Try it: Where does the string "onRight" appear in the material? Copy each line that holds it.

Data under study:
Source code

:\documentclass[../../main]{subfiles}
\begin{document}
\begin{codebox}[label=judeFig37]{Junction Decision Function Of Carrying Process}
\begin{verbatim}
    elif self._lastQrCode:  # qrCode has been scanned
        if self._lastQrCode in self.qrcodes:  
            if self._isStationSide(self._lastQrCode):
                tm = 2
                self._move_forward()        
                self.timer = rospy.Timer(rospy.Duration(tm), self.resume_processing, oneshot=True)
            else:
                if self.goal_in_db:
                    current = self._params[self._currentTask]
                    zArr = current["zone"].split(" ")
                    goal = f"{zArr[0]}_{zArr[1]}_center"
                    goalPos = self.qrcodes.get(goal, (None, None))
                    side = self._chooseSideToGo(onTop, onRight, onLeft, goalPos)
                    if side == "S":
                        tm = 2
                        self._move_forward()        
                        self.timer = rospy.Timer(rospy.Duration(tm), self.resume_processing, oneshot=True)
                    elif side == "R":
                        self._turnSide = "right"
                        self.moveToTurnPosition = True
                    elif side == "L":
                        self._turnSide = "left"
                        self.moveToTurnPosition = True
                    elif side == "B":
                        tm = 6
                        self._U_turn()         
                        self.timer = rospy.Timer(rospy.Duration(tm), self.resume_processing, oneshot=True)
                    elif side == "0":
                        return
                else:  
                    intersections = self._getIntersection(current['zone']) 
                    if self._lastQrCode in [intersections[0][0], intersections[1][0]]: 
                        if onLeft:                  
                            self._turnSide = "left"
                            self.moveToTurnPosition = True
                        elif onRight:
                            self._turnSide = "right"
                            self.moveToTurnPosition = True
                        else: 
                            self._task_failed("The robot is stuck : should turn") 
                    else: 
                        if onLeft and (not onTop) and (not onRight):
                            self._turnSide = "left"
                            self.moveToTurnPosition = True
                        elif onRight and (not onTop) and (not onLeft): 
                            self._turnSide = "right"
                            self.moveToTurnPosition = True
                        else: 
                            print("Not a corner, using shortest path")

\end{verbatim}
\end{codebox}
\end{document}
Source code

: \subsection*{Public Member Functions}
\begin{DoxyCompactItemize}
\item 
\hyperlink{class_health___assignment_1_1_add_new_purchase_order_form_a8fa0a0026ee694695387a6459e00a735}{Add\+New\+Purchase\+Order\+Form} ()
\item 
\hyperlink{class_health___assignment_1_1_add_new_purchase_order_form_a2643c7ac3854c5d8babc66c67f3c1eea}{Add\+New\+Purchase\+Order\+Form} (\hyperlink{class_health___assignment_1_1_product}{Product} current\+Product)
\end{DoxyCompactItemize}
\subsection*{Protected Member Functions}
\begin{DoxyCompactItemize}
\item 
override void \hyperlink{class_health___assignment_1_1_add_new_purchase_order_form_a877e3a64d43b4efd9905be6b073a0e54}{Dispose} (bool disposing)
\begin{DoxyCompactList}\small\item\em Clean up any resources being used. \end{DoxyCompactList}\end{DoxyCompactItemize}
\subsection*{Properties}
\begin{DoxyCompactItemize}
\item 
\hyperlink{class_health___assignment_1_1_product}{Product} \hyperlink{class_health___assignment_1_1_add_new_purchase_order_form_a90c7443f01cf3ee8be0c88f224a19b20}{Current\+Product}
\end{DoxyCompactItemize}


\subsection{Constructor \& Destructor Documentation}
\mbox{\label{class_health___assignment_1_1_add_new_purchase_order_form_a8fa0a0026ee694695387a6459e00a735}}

Solution to this problem:
                    side = self._chooseSideToGo(onTop, onRight, onLeft, goalPos)
                        elif onRight:
                        if onLeft and (not onTop) and (not onRight):
                        elif onRight and (not onTop) and (not onLeft): 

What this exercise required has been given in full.